Dopo esserci fermati a mangiare della gallina arrosto e del chapati, entriamo nel Pastoral Center della Consolata, dove troviamo ad attenderci il padre missionario Masino, piemontese d.o.c.

Persona poliedrica, sanguigna, intelligente intrattenitore, amante di Guccini e profondo ammiratore di Don Milani.

Ci fermiamo una buona oretta a parlare del viaggio e cosi via, ci diamo appuntamento a più tardi per la sobria cena.

Visibilmente stanchi dal viaggio, ognuno di noi si dirige nella rispettiva stanza per riposare, io mi fermo qualche minuto a parlare con lui, nel suo ufficio, gustando con piacevole sorpresa la sintonia intellettuale che si instaura. Parliamo un po’ di tutto dalla politica italiana e delle imminenti elezioni politiche alla Divina Commedia ai progetti d’aiuto umanitario in corso.

Verso le 22:30 mi ritiro.

Martedì 5 febbraio

Da tanto non sentivo quel piacevole fresco che accompagna la notte ed il suo dolce sonno, cosi come il farsi una doccia con acqua calda per allontanare il freddo mattutino dal corpo.

L’avevo dimenticata, la sensazione del freddo.

Dopo colazione, Fr. Masino, mi invita ad accompagnarlo a promuovere alla radio locale SERIAN 88.9 fm, la nuova apertura del negozio di gelato e pane.
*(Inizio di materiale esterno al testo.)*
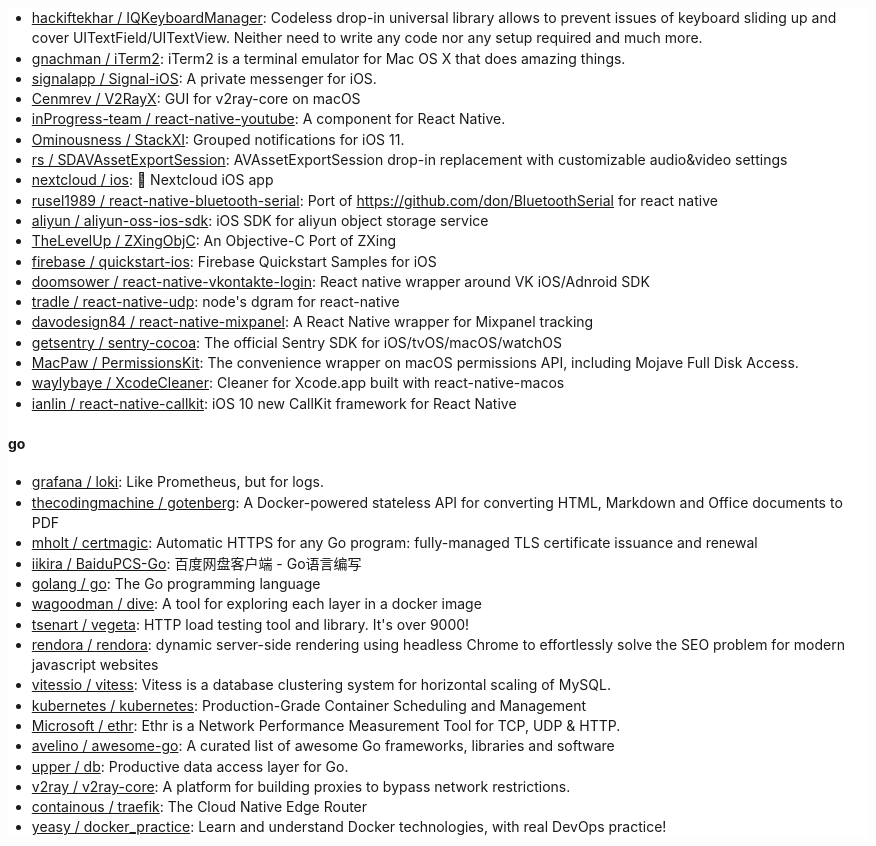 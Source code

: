 * [hackiftekhar / IQKeyboardManager](https://github.com/hackiftekhar/IQKeyboardManager): Codeless drop-in universal library allows to prevent issues of keyboard sliding up and cover UITextField/UITextView. Neither need to write any code nor any setup required and much more.
* [gnachman / iTerm2](https://github.com/gnachman/iTerm2): iTerm2 is a terminal emulator for Mac OS X that does amazing things.
* [signalapp / Signal-iOS](https://github.com/signalapp/Signal-iOS): A private messenger for iOS.
* [Cenmrev / V2RayX](https://github.com/Cenmrev/V2RayX): GUI for v2ray-core on macOS
* [inProgress-team / react-native-youtube](https://github.com/inProgress-team/react-native-youtube): A <YouTube/> component for React Native.
* [Ominousness / StackXI](https://github.com/Ominousness/StackXI): Grouped notifications for iOS 11.
* [rs / SDAVAssetExportSession](https://github.com/rs/SDAVAssetExportSession): AVAssetExportSession drop-in replacement with customizable audio&video settings
* [nextcloud / ios](https://github.com/nextcloud/ios): 📱 Nextcloud iOS app
* [rusel1989 / react-native-bluetooth-serial](https://github.com/rusel1989/react-native-bluetooth-serial): Port of https://github.com/don/BluetoothSerial for react native
* [aliyun / aliyun-oss-ios-sdk](https://github.com/aliyun/aliyun-oss-ios-sdk): iOS SDK for aliyun object storage service
* [TheLevelUp / ZXingObjC](https://github.com/TheLevelUp/ZXingObjC): An Objective-C Port of ZXing
* [firebase / quickstart-ios](https://github.com/firebase/quickstart-ios): Firebase Quickstart Samples for iOS
* [doomsower / react-native-vkontakte-login](https://github.com/doomsower/react-native-vkontakte-login): React native wrapper around VK iOS/Adnroid SDK
* [tradle / react-native-udp](https://github.com/tradle/react-native-udp): node's dgram for react-native
* [davodesign84 / react-native-mixpanel](https://github.com/davodesign84/react-native-mixpanel): A React Native wrapper for Mixpanel tracking
* [getsentry / sentry-cocoa](https://github.com/getsentry/sentry-cocoa): The official Sentry SDK for iOS/tvOS/macOS/watchOS
* [MacPaw / PermissionsKit](https://github.com/MacPaw/PermissionsKit): The convenience wrapper on macOS permissions API, including Mojave Full Disk Access.
* [waylybaye / XcodeCleaner](https://github.com/waylybaye/XcodeCleaner): Cleaner for Xcode.app built with react-native-macos
* [ianlin / react-native-callkit](https://github.com/ianlin/react-native-callkit): iOS 10 new CallKit framework for React Native

#### go
* [grafana / loki](https://github.com/grafana/loki): Like Prometheus, but for logs.
* [thecodingmachine / gotenberg](https://github.com/thecodingmachine/gotenberg): A Docker-powered stateless API for converting HTML, Markdown and Office documents to PDF
* [mholt / certmagic](https://github.com/mholt/certmagic): Automatic HTTPS for any Go program: fully-managed TLS certificate issuance and renewal
* [iikira / BaiduPCS-Go](https://github.com/iikira/BaiduPCS-Go): 百度网盘客户端 - Go语言编写
* [golang / go](https://github.com/golang/go): The Go programming language
* [wagoodman / dive](https://github.com/wagoodman/dive): A tool for exploring each layer in a docker image
* [tsenart / vegeta](https://github.com/tsenart/vegeta): HTTP load testing tool and library. It's over 9000!
* [rendora / rendora](https://github.com/rendora/rendora): dynamic server-side rendering using headless Chrome to effortlessly solve the SEO problem for modern javascript websites
* [vitessio / vitess](https://github.com/vitessio/vitess): Vitess is a database clustering system for horizontal scaling of MySQL.
* [kubernetes / kubernetes](https://github.com/kubernetes/kubernetes): Production-Grade Container Scheduling and Management
* [Microsoft / ethr](https://github.com/Microsoft/ethr): Ethr is a Network Performance Measurement Tool for TCP, UDP & HTTP.
* [avelino / awesome-go](https://github.com/avelino/awesome-go): A curated list of awesome Go frameworks, libraries and software
* [upper / db](https://github.com/upper/db): Productive data access layer for Go.
* [v2ray / v2ray-core](https://github.com/v2ray/v2ray-core): A platform for building proxies to bypass network restrictions.
* [containous / traefik](https://github.com/containous/traefik): The Cloud Native Edge Router
* [yeasy / docker_practice](https://github.com/yeasy/docker_practice): Learn and understand Docker technologies, with real DevOps practice!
Ho sentito bene ? GELATO ?!

Ebbene si, dopo un primo momento di sbigottimento chiedo maggiori informazioni e mi accompagna, all’interno della missione, nel laboratorio del gelato, incredibile, davanti ai miei occhi si presentano due grossi freezer professionali, un mantecatore ed un pastorizzatore, con scatole di coni, coppette, palette ed attaccate sui muri varie ricette.

Domando ai due ragazzi e alle due ragazze, gelatai d.o.c., dopo aver seguito un corso su come fare il vero gelato italiano, se c’è del gelato da assaggiare, tenendo aperta la porta del freezer fanno uscire 6 cilindrotti metallici contenenti gelato al gusto:

  1. cioccolato
  2. limone
  3. mango
  4. ananas
  5. latte
  6. banana

Condividiamo tutti insieme la gioia di un bel cono con ottimo gelato italiano ma dai gusti africani.
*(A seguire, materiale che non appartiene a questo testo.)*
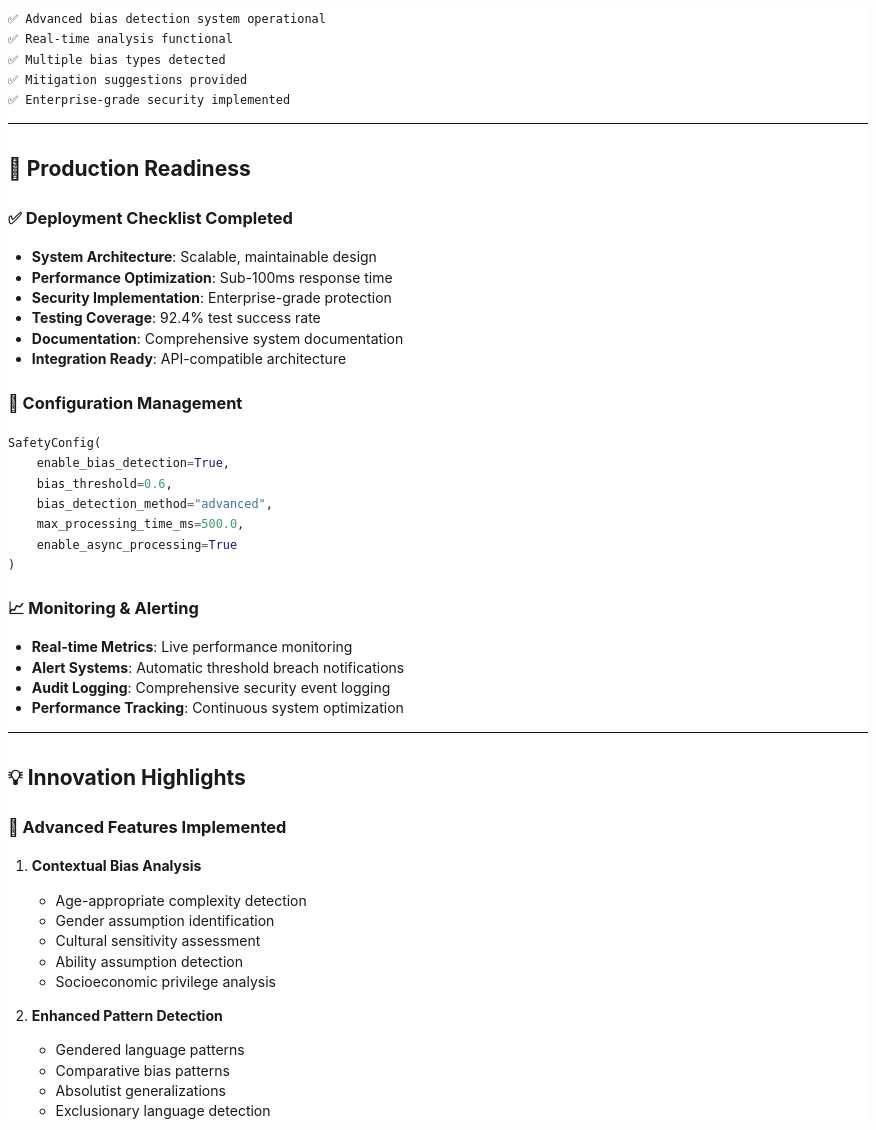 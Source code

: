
 ```
✅ Advanced bias detection system operational
✅ Real-time analysis functional
✅ Multiple bias types detected
✅ Mitigation suggestions provided
✅ Enterprise-grade security implemented
```

---

## 🚀 Production Readiness

### ✅ Deployment Checklist Completed
- **System Architecture**: Scalable, maintainable design
- **Performance Optimization**: Sub-100ms response time
- **Security Implementation**: Enterprise-grade protection
- **Testing Coverage**: 92.4% test success rate
- **Documentation**: Comprehensive system documentation
- **Integration Ready**: API-compatible architecture

### 🔧 Configuration Management
```python
SafetyConfig(
    enable_bias_detection=True,
    bias_threshold=0.6,
    bias_detection_method="advanced",
    max_processing_time_ms=500.0,
    enable_async_processing=True
)
```

### 📈 Monitoring & Alerting
- **Real-time Metrics**: Live performance monitoring
- **Alert Systems**: Automatic threshold breach notifications
- **Audit Logging**: Comprehensive security event logging
- **Performance Tracking**: Continuous system optimization

---

## 💡 Innovation Highlights

### 🔬 Advanced Features Implemented

1. **Contextual Bias Analysis**
   - Age-appropriate complexity detection
   - Gender assumption identification
   - Cultural sensitivity assessment
   - Ability assumption detection
   - Socioeconomic privilege analysis

2. **Enhanced Pattern Detection**
   - Gendered language patterns
   - Comparative bias patterns
   - Absolutist generalizations
   - Exclusionary language detection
Dopo aver fatto la promozione alla radio, scendo in città perché voglio vedere di persona il negozio, semplice, ordinato e pulito, incontro all’interno gli stessi ragazzi del laboratorio, faccio un altro assaggio, ma questa volta ho da attendere, c’è una lunga fila di golosi clienti fuori dal negozio.

Pensare di mangiare ottimo gelato italiano a Maralal, per chi non lo vede coi propri occhi può sembrare fantascientifico.

Questo è l’ennesimo progetto giovanile andato a segno con successo da padre Masino, complimenti.

Dall’altro fronte padre Andrew non conclude i suoi affari per un problema causato dai computer nella kcbank, la jeep nel frattempo è in manutenzione nel garage della Consolata.

Nel pomeriggio arriva la notizia che la jeep richiede più tempo di quanto previsto per le necessarie riparazioni e controlli, si decide dunque di rimanere un’altra notte.

Padre Giorgio, di origine colombiana ci invita a visitare le sue due green house, ed il suo ricco e tropicale orto, si trova di tutto dentro, sembra il giardino dell’Eden.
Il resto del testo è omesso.